■ Document images with source code
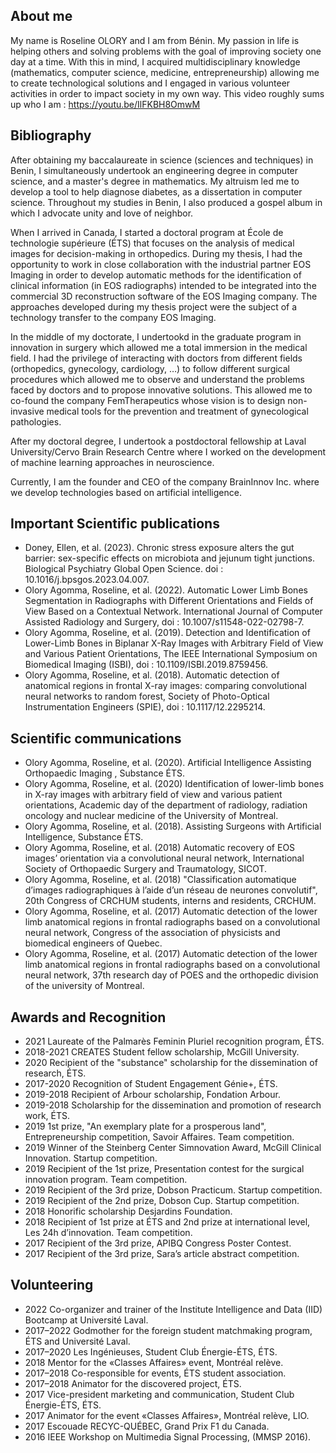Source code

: ## About me
My name is Roseline OLORY and I am from Bénin. My passion in life is helping others and solving problems with the goal of improving society one day at a time. With this in mind, I acquired multidisciplinary knowledge (mathematics, computer science, medicine, entrepreneurship) allowing me to create technological solutions and I engaged in various volunteer activities in order to impact society in my own way. This video roughly sums up who I am :  <https://youtu.be/IlFKBH8OmwM>

## Bibliography
After obtaining my baccalaureate in science (sciences and techniques) in Benin, I simultaneously undertook an engineering degree in computer science, and a master's degree in mathematics. My altruism led me to develop a tool to help diagnose diabetes, as a dissertation in computer science. Throughout my studies in Benin, I also produced a gospel album in which I advocate unity and love of neighbor.

When I arrived in Canada, I started a doctoral program at École de technologie supérieure (ÉTS) that focuses on the analysis of medical images for decision-making in orthopedics. During my thesis, I had the opportunity to work in close collaboration with the industrial partner EOS Imaging in order to develop automatic methods for the identification of clinical information (in EOS radiographs) intended to be integrated into the commercial 3D reconstruction software of the EOS Imaging company. The approaches developed during my thesis project were the subject of a technology transfer to the company EOS Imaging.

In the middle of my doctorate, I undertookd in the graduate program in innovation in surgery which allowed me a total immersion in the medical field. I had the privilege of interacting with doctors from different fields (orthopedics, gynecology, cardiology, …) to follow different surgical procedures which allowed me to observe and understand the problems faced by doctors and to propose innovative solutions. This allowed me to co-found the company FemTherapeutics whose vision is to design non-invasive medical tools for the prevention and treatment of gynecological pathologies.

After my doctoral degree, I undertook a postdoctoral fellowship at Laval University/Cervo Brain Research Centre where I worked on the development of machine learning approaches in neuroscience.

Currently, I am the founder and CEO of the company BrainInnov Inc. where we develop technologies based on artificial intelligence.

## Important Scientific publications
- Doney, Ellen, et al. (2023). Chronic stress exposure alters the gut barrier: sex-specific effects on microbiota and jejunum tight junctions. Biological Psychiatry Global Open Science. doi : 10.1016/j.bpsgos.2023.04.007.
- Olory Agomma, Roseline, et al. (2022). Automatic Lower Limb Bones Segmentation in Radiographs with Different Orientations and Fields of View Based on a Contextual Network. International Journal of Computer Assisted Radiology and Surgery, doi : 10.1007/s11548-022-02798-7.
- Olory Agomma, Roseline, et al. (2019). Detection and Identification of Lower-Limb Bones in Biplanar X-Ray Images with Arbitrary Field of View and Various Patient Orientations, The IEEE International Symposium on Biomedical Imaging (ISBI), doi : 10.1109/ISBI.2019.8759456.
- Olory Agomma, Roseline, et al. (2018). Automatic detection of anatomical regions in frontal X-ray images: comparing convolutional neural networks to random forest, Society of Photo-Optical Instrumentation Engineers (SPIE), doi : 10.1117/12.2295214.

## Scientific communications
- Olory Agomma, Roseline, et al. (2020). Artificial Intelligence Assisting Orthopaedic Imaging , Substance ÉTS.
- Olory Agomma, Roseline, et al. (2020) Identification of lower-limb bones in X-ray images with arbitrary field of view and various patient orientations, Academic day of the department of radiology, radiation oncology and nuclear medicine of the University of Montreal.
- Olory Agomma, Roseline, et al. (2018). Assisting Surgeons with Artificial Intelligence, Substance ÉTS.
- Olory Agomma, Roseline, et al. (2018) Automatic recovery of EOS images’ orientation via a convolutional neural network, International Society of Orthopaedic Surgery and Traumatology, SICOT.
- Olory Agomma, Roseline, et al. (2018) "Classification automatique d’images radiographiques à l’aide d’un réseau de neurones convolutif", 20th Congress of CRCHUM students, interns and residents, CRCHUM.
- Olory Agomma, Roseline, et al. (2017) Automatic detection of the lower limb anatomical regions in frontal radiographs based on a convolutional neural network, Congress of the association of physicists and biomedical engineers of Quebec.
- Olory Agomma, Roseline, et al. (2017) Automatic detection of the lower limb anatomical regions in frontal radiographs based on a convolutional neural network, 37th research day of POES and the orthopedic division of the university of Montreal.

## Awards and Recognition
- 2021 Laureate of the Palmarès Feminin Pluriel recognition program, ÉTS.
- 2018-2021 CREATES Student fellow scholarship, McGill University.
- 2020 Recipient of the "substance" scholarship for the dissemination of research, ÉTS.
- 2017-2020 Recognition of Student Engagement Génie+, ÉTS.
- 2019-2018 Recipient of Arbour scholarship, Fondation Arbour.
- 2019-2018 Scholarship for the dissemination and promotion of research work, ÉTS.
- 2019 1st prize, "An exemplary plate for a prosperous land", Entrepreneurship competition, Savoir Affaires. Team competition.
- 2019 Winner of the Steinberg Center Simnovation Award, McGill Clinical Innovation. Startup competition.
- 2019 Recipient of the 1st prize, Presentation contest for the surgical innovation program. Team competition.
- 2019 Recipient of the 3rd prize, Dobson Practicum. Startup competition.
- 2019 Recipient of the 2nd prize, Dobson Cup. Startup competition.
- 2018 Honorific scholarship Desjardins Foundation.
- 2018 Recipient of 1st prize at ÉTS and 2nd prize at international level, Les 24h d’innovation. Team competition.
- 2017 Recipient of the 3rd prize, APIBQ Congress Poster Contest.
- 2017 Recipient of the 3rd prize, Sara’s article abstract competition.


## Volunteering
- 2022 Co-organizer and trainer of the Institute Intelligence and Data (IID) Bootcamp at Université Laval.
- 2017–2022 Godmother for the foreign student matchmaking program, ÉTS and Université Laval.
- 2017–2020 Les Ingénieuses, Student Club Énergie-ÉTS, ÉTS.
- 2018 Mentor for the «Classes Affaires» event, Montréal relève.
- 2017–2018 Co-responsible for events, ÉTS student association.
- 2017–2018 Animator for the discovered project, ÉTS.
- 2017 Vice-president marketing and communication, Student Club Énergie-ÉTS, ÉTS.
- 2017 Animator for the event «Classes Affaires», Montréal relève, LIO.
- 2017 Escouade RECYC-QUÉBEC, Grand Prix F1 du Canada.
- 2016 IEEE Workshop on Multimedia Signal Processing, (MMSP 2016).
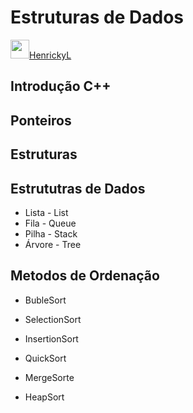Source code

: # Estruturas de Dados

<a href ="[https://www.linkedin.com/in/henrickyl/](https://www.linkedin.com/in/henrickyl/)" style='align-items: center;
            justify-content: center;' ><img src="https://image.flaticon.com/icons/svg/174/174857.svg" width="30" height="30" />HenrickyL</a>



## Introdução C++

## Ponteiros

## Estruturas

## Estrututras de Dados

* Lista - List
* Fila - Queue
* Pilha - Stack
* Árvore - Tree

## Metodos de Ordenação

* BubleSort
* SelectionSort
* InsertionSort

* QuickSort
* MergeSorte
* HeapSort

■ THE PROBLEM
Word for word, set down each record shown above, omitting the pictures.

■ ANSWER SECTION
Source code

: ## About me
My name is Roseline OLORY and I am from Bénin. My passion in life is helping others and solving problems with the goal of improving society one day at a time. With this in mind, I acquired multidisciplinary knowledge (mathematics, computer science, medicine, entrepreneurship) allowing me to create technological solutions and I engaged in various volunteer activities in order to impact society in my own way. This video roughly sums up who I am :  <https://youtu.be/IlFKBH8OmwM>

## Bibliography
After obtaining my baccalaureate in science (sciences and techniques) in Benin, I simultaneously undertook an engineering degree in computer science, and a master's degree in mathematics. My altruism led me to develop a tool to help diagnose diabetes, as a dissertation in computer science. Throughout my studies in Benin, I also produced a gospel album in which I advocate unity and love of neighbor.

When I arrived in Canada, I started a doctoral program at École de technologie supérieure (ÉTS) that focuses on the analysis of medical images for decision-making in orthopedics. During my thesis, I had the opportunity to work in close collaboration with the industrial partner EOS Imaging in order to develop automatic methods for the identification of clinical information (in EOS radiographs) intended to be integrated into the commercial 3D reconstruction software of the EOS Imaging company. The approaches developed during my thesis project were the subject of a technology transfer to the company EOS Imaging.

In the middle of my doctorate, I undertookd in the graduate program in innovation in surgery which allowed me a total immersion in the medical field. I had the privilege of interacting with doctors from different fields (orthopedics, gynecology, cardiology, …) to follow different surgical procedures which allowed me to observe and understand the problems faced by doctors and to propose innovative solutions. This allowed me to co-found the company FemTherapeutics whose vision is to design non-invasive medical tools for the prevention and treatment of gynecological pathologies.

After my doctoral degree, I undertook a postdoctoral fellowship at Laval University/Cervo Brain Research Centre where I worked on the development of machine learning approaches in neuroscience.

Currently, I am the founder and CEO of the company BrainInnov Inc. where we develop technologies based on artificial intelligence.

## Important Scientific publications
- Doney, Ellen, et al. (2023). Chronic stress exposure alters the gut barrier: sex-specific effects on microbiota and jejunum tight junctions. Biological Psychiatry Global Open Science. doi : 10.1016/j.bpsgos.2023.04.007.
- Olory Agomma, Roseline, et al. (2022). Automatic Lower Limb Bones Segmentation in Radiographs with Different Orientations and Fields of View Based on a Contextual Network. International Journal of Computer Assisted Radiology and Surgery, doi : 10.1007/s11548-022-02798-7.
- Olory Agomma, Roseline, et al. (2019). Detection and Identification of Lower-Limb Bones in Biplanar X-Ray Images with Arbitrary Field of View and Various Patient Orientations, The IEEE International Symposium on Biomedical Imaging (ISBI), doi : 10.1109/ISBI.2019.8759456.
- Olory Agomma, Roseline, et al. (2018). Automatic detection of anatomical regions in frontal X-ray images: comparing convolutional neural networks to random forest, Society of Photo-Optical Instrumentation Engineers (SPIE), doi : 10.1117/12.2295214.

## Scientific communications
- Olory Agomma, Roseline, et al. (2020). Artificial Intelligence Assisting Orthopaedic Imaging , Substance ÉTS.
- Olory Agomma, Roseline, et al. (2020) Identification of lower-limb bones in X-ray images with arbitrary field of view and various patient orientations, Academic day of the department of radiology, radiation oncology and nuclear medicine of the University of Montreal.
- Olory Agomma, Roseline, et al. (2018). Assisting Surgeons with Artificial Intelligence, Substance ÉTS.
- Olory Agomma, Roseline, et al. (2018) Automatic recovery of EOS images’ orientation via a convolutional neural network, International Society of Orthopaedic Surgery and Traumatology, SICOT.
- Olory Agomma, Roseline, et al. (2018) "Classification automatique d’images radiographiques à l’aide d’un réseau de neurones convolutif", 20th Congress of CRCHUM students, interns and residents, CRCHUM.
- Olory Agomma, Roseline, et al. (2017) Automatic detection of the lower limb anatomical regions in frontal radiographs based on a convolutional neural network, Congress of the association of physicists and biomedical engineers of Quebec.
- Olory Agomma, Roseline, et al. (2017) Automatic detection of the lower limb anatomical regions in frontal radiographs based on a convolutional neural network, 37th research day of POES and the orthopedic division of the university of Montreal.

## Awards and Recognition
- 2021 Laureate of the Palmarès Feminin Pluriel recognition program, ÉTS.
- 2018-2021 CREATES Student fellow scholarship, McGill University.
- 2020 Recipient of the "substance" scholarship for the dissemination of research, ÉTS.
- 2017-2020 Recognition of Student Engagement Génie+, ÉTS.
- 2019-2018 Recipient of Arbour scholarship, Fondation Arbour.
- 2019-2018 Scholarship for the dissemination and promotion of research work, ÉTS.
- 2019 1st prize, "An exemplary plate for a prosperous land", Entrepreneurship competition, Savoir Affaires. Team competition.
- 2019 Winner of the Steinberg Center Simnovation Award, McGill Clinical Innovation. Startup competition.
- 2019 Recipient of the 1st prize, Presentation contest for the surgical innovation program. Team competition.
- 2019 Recipient of the 3rd prize, Dobson Practicum. Startup competition.
- 2019 Recipient of the 2nd prize, Dobson Cup. Startup competition.
- 2018 Honorific scholarship Desjardins Foundation.
- 2018 Recipient of 1st prize at ÉTS and 2nd prize at international level, Les 24h d’innovation. Team competition.
- 2017 Recipient of the 3rd prize, APIBQ Congress Poster Contest.
- 2017 Recipient of the 3rd prize, Sara’s article abstract competition.


## Volunteering
- 2022 Co-organizer and trainer of the Institute Intelligence and Data (IID) Bootcamp at Université Laval.
- 2017–2022 Godmother for the foreign student matchmaking program, ÉTS and Université Laval.
- 2017–2020 Les Ingénieuses, Student Club Énergie-ÉTS, ÉTS.
- 2018 Mentor for the «Classes Affaires» event, Montréal relève.
- 2017–2018 Co-responsible for events, ÉTS student association.
- 2017–2018 Animator for the discovered project, ÉTS.
- 2017 Vice-president marketing and communication, Student Club Énergie-ÉTS, ÉTS.
- 2017 Animator for the event «Classes Affaires», Montréal relève, LIO.
- 2017 Escouade RECYC-QUÉBEC, Grand Prix F1 du Canada.
- 2016 IEEE Workshop on Multimedia Signal Processing, (MMSP 2016).
Source code

: # Estruturas de Dados

<a href ="[https://www.linkedin.com/in/henrickyl/](https://www.linkedin.com/in/henrickyl/)" style='align-items: center;
            justify-content: center;' ><img src="https://image.flaticon.com/icons/svg/174/174857.svg" width="30" height="30" />HenrickyL</a>



## Introdução C++

## Ponteiros

## Estruturas

## Estrututras de Dados

* Lista - List
* Fila - Queue
* Pilha - Stack
* Árvore - Tree

## Metodos de Ordenação

* BubleSort
* SelectionSort
* InsertionSort

* QuickSort
* MergeSorte
* HeapSort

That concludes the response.